### BRIEF
Please reproduce the data exactly, though every picture must stay out.

[Extracted records]
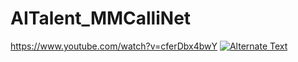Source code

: # AITalent_MMCalliNet


https://www.youtube.com/watch?v=cferDbx4bwY
[![Alternate Text]({img.youtube.com/cferDbx4bwY/0.jpg})](https://www.youtube.com/watch?v=cferDbx4bwY "淡江x國北護智力測驗平台為電影")
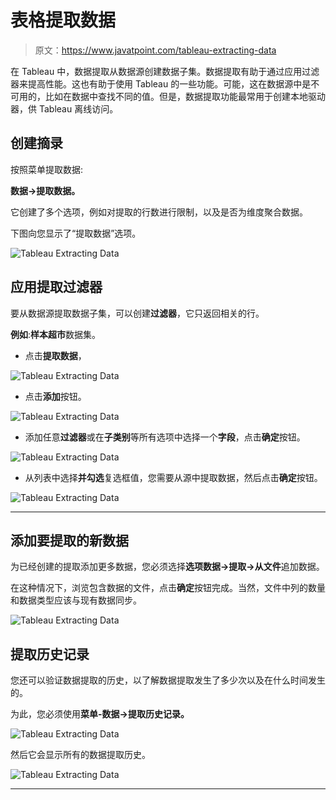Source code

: # 表格提取数据

> 原文：<https://www.javatpoint.com/tableau-extracting-data>

在 Tableau 中，数据提取从数据源创建数据子集。数据提取有助于通过应用过滤器来提高性能。这也有助于使用 Tableau 的一些功能。可能，这在数据源中是不可用的，比如在数据中查找不同的值。但是，数据提取功能最常用于创建本地驱动器，供 Tableau 离线访问。

## 创建摘录

按照菜单提取数据:

**数据→提取数据。**

它创建了多个选项，例如对提取的行数进行限制，以及是否为维度聚合数据。

下图向您显示了“提取数据”选项。

![Tableau Extracting Data](img/3a80ed7b79a98c68359a4342b7eeb25c.png)

## 应用提取过滤器

要从数据源提取数据子集，可以创建**过滤器**，它只返回相关的行。

**例如**:**样本超市**数据集。

*   点击**提取数据**，

![Tableau Extracting Data](img/dd4dba31345f4e292544af8be1067f44.png)

*   点击**添加**按钮。

![Tableau Extracting Data](img/c3adc2a4d098d91afbdc460c40107781.png)

*   添加任意**过滤器**或在**子类别**等所有选项中选择一个**字段**，点击**确定**按钮。

![Tableau Extracting Data](img/becfadb7c1c14b74294277f7988fa1ed.png)

*   从列表中选择**并勾选**复选框值，您需要从源中提取数据，然后点击**确定**按钮。

![Tableau Extracting Data](img/fad5cbb586f2c09bd0e1d8026e388f7c.png)

* * *

## 添加要提取的新数据

为已经创建的提取添加更多数据，您必须选择**选项数据→提取→从文件**追加数据。

在这种情况下，浏览包含数据的文件，点击**确定**按钮完成。当然，文件中列的数量和数据类型应该与现有数据同步。

![Tableau Extracting Data](img/8cd7e3f5eb3534a49e51af8bf2798c59.png)

## 提取历史记录

您还可以验证数据提取的历史，以了解数据提取发生了多少次以及在什么时间发生的。

为此，您必须使用**菜单-数据→提取历史记录。**

![Tableau Extracting Data](img/8dc276f6a70e1202930e0a74a6bba730.png)

然后它会显示所有的数据提取历史。

![Tableau Extracting Data](img/b762a1e0e2760edb0b6743e214daedc3.png)

* * *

### SOLUTION FOR THIS PROBLEM
Source code

: # AITalent_MMCalliNet


https://www.youtube.com/watch?v=cferDbx4bwY
[![Alternate Text]({img.youtube.com/cferDbx4bwY/0.jpg})](https://www.youtube.com/watch?v=cferDbx4bwY "淡江x國北護智力測驗平台為電影")
Source code

: # 表格提取数据

> 原文：<https://www.javatpoint.com/tableau-extracting-data>

在 Tableau 中，数据提取从数据源创建数据子集。数据提取有助于通过应用过滤器来提高性能。这也有助于使用 Tableau 的一些功能。可能，这在数据源中是不可用的，比如在数据中查找不同的值。但是，数据提取功能最常用于创建本地驱动器，供 Tableau 离线访问。

## 创建摘录

按照菜单提取数据:

**数据→提取数据。**

它创建了多个选项，例如对提取的行数进行限制，以及是否为维度聚合数据。

下图向您显示了“提取数据”选项。

![Tableau Extracting Data](img/3a80ed7b79a98c68359a4342b7eeb25c.png)

## 应用提取过滤器

要从数据源提取数据子集，可以创建**过滤器**，它只返回相关的行。

**例如**:**样本超市**数据集。

*   点击**提取数据**，

![Tableau Extracting Data](img/dd4dba31345f4e292544af8be1067f44.png)

*   点击**添加**按钮。

![Tableau Extracting Data](img/c3adc2a4d098d91afbdc460c40107781.png)

*   添加任意**过滤器**或在**子类别**等所有选项中选择一个**字段**，点击**确定**按钮。

![Tableau Extracting Data](img/becfadb7c1c14b74294277f7988fa1ed.png)

*   从列表中选择**并勾选**复选框值，您需要从源中提取数据，然后点击**确定**按钮。

![Tableau Extracting Data](img/fad5cbb586f2c09bd0e1d8026e388f7c.png)

* * *

## 添加要提取的新数据

为已经创建的提取添加更多数据，您必须选择**选项数据→提取→从文件**追加数据。

在这种情况下，浏览包含数据的文件，点击**确定**按钮完成。当然，文件中列的数量和数据类型应该与现有数据同步。

![Tableau Extracting Data](img/8cd7e3f5eb3534a49e51af8bf2798c59.png)

## 提取历史记录

您还可以验证数据提取的历史，以了解数据提取发生了多少次以及在什么时间发生的。

为此，您必须使用**菜单-数据→提取历史记录。**

![Tableau Extracting Data](img/8dc276f6a70e1202930e0a74a6bba730.png)

然后它会显示所有的数据提取历史。

![Tableau Extracting Data](img/b762a1e0e2760edb0b6743e214daedc3.png)

* * *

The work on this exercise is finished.